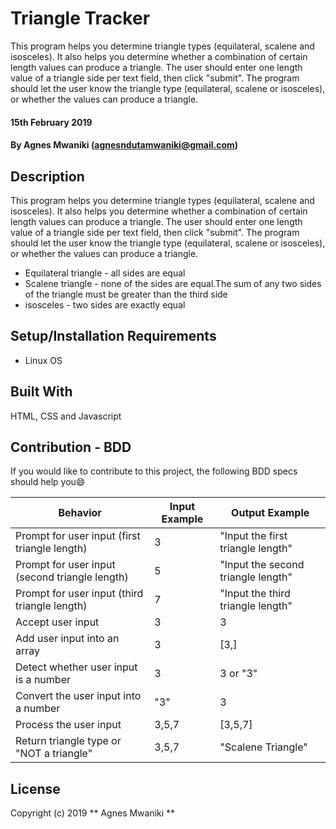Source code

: # Triangle Tracker
This program helps you determine triangle types (equilateral, scalene and isosceles). It also helps you determine whether a combination of certain length values can produce a triangle. The user should enter one length value of a triangle side per text field, then click "submit". The program should let the user know the triangle type (equilateral, scalene or isosceles), or whether the values can produce a triangle.

#### 15th February 2019
#### By Agnes Mwaniki (agnesndutamwaniki@gmail.com)

## Description
This program helps you determine triangle types (equilateral, scalene and isosceles). It also helps you determine whether a combination of certain length values can produce a triangle. The user should enter one length value of a triangle side per text field, then click "submit". The program should let the user know the triangle type (equilateral, scalene or isosceles), or whether the values can produce a triangle.

* Equilateral triangle - all sides are equal
* Scalene triangle - none of the sides are equal.The sum of any two sides of the triangle must be greater than the third side
* isosceles - two sides are exactly equal

## Setup/Installation Requirements
* Linux OS

## Built With
HTML, CSS and Javascript

## Contribution - BDD
If you would like to contribute to this project, the following BDD specs should help you:smile:

Behavior                                      |  Input Example   | Output Example
----------------------------------------------|------------------|--------------------------------------------
Prompt for user input (first triangle length) | 3                |"Input the first triangle length"
Prompt for user input (second triangle length)| 5                |"Input the second triangle length"  
Prompt for user input (third triangle length) | 7                |"Input the third triangle length"
Accept user input                             | 3                | 3
Add user input into an array                  | 3                | [3,]
Detect whether user input is a number         | 3                | 3 or "3"
Convert the user input into a number          | "3"              | 3
Process the user input                        | 3,5,7            | [3,5,7]
Return triangle type or "NOT a triangle"      | 3,5,7            | "Scalene Triangle"

## License
Copyright (c) 2019 ** Agnes Mwaniki **
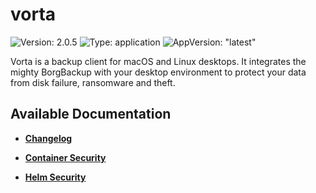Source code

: # vorta

![Version: 2.0.5](https://img.shields.io/badge/Version-2.0.5-informational?style=flat-square) ![Type: application](https://img.shields.io/badge/Type-application-informational?style=flat-square) ![AppVersion: "latest"](https://img.shields.io/badge/AppVersion-"latest"-informational?style=flat-square)

Vorta is a backup client for macOS and Linux desktops. It integrates the mighty BorgBackup with your desktop environment to protect your data from disk failure, ransomware and theft.

## Available Documentation

- [**Changelog**](CHANGELOG)

- [**Container Security**](container-security)

- [**Helm Security**](helm-security)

What you have to do: Scan the lines above, and whenever one holds the string "Security", copy it.

Answer space:
- [**Container Security**](container-security)
- [**Helm Security**](helm-security)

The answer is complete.